▶ **Problem requirements**: Retype the records below from their first line through the line holding "3. **Attach policies**", including both ends and no pictures.

[Rendered images with source text]
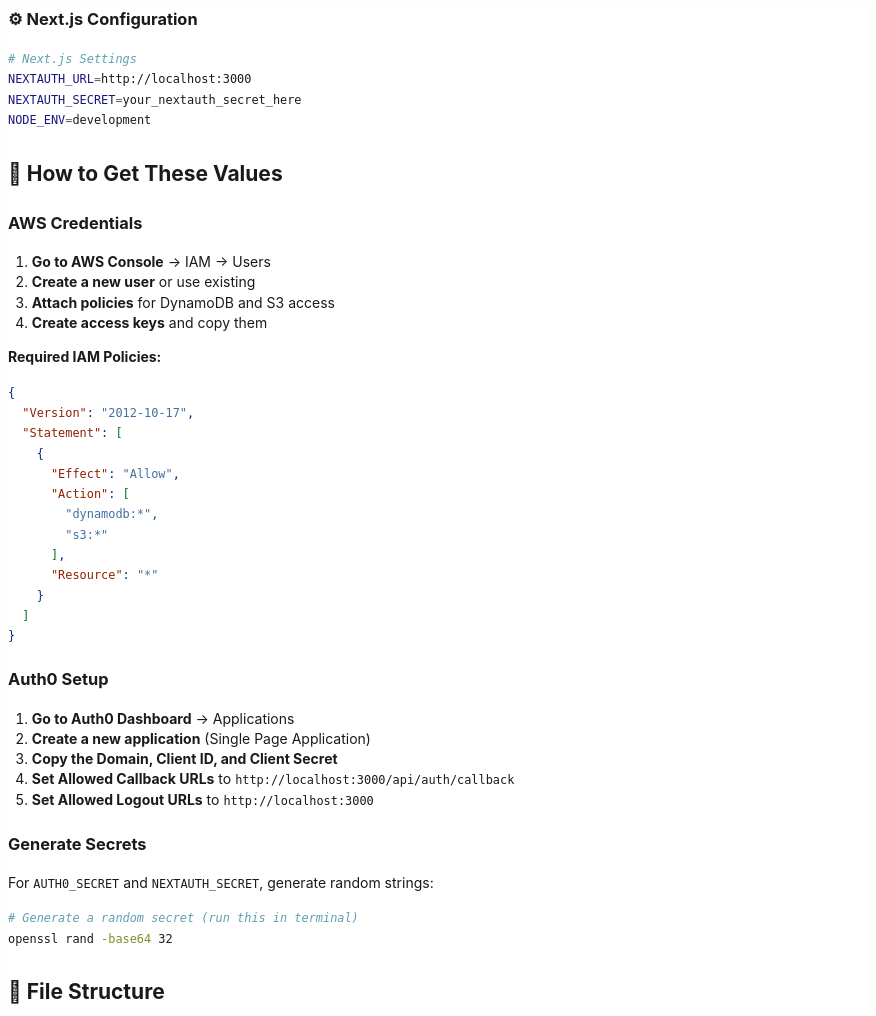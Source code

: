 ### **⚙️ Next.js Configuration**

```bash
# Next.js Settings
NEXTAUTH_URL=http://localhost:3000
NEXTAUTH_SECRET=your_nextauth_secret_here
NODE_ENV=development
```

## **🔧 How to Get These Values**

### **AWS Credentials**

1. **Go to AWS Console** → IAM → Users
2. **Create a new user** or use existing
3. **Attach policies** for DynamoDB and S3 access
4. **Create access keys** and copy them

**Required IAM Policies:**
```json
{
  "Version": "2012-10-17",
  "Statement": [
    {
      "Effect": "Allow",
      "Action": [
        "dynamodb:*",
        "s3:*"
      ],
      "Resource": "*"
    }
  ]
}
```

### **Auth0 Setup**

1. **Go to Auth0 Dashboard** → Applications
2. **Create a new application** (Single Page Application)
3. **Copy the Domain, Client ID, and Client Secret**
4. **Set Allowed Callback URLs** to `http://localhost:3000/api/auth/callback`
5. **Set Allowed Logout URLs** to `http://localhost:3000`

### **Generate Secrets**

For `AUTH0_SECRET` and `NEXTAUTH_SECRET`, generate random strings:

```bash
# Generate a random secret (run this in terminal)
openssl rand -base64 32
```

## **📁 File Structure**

▶ **Solution for this exercise**:
Source code

: ### **⚙️ Next.js Configuration**

```bash
# Next.js Settings
NEXTAUTH_URL=http://localhost:3000
NEXTAUTH_SECRET=your_nextauth_secret_here
NODE_ENV=development
```

## **🔧 How to Get These Values**

### **AWS Credentials**

1. **Go to AWS Console** → IAM → Users
2. **Create a new user** or use existing
3. **Attach policies** for DynamoDB and S3 access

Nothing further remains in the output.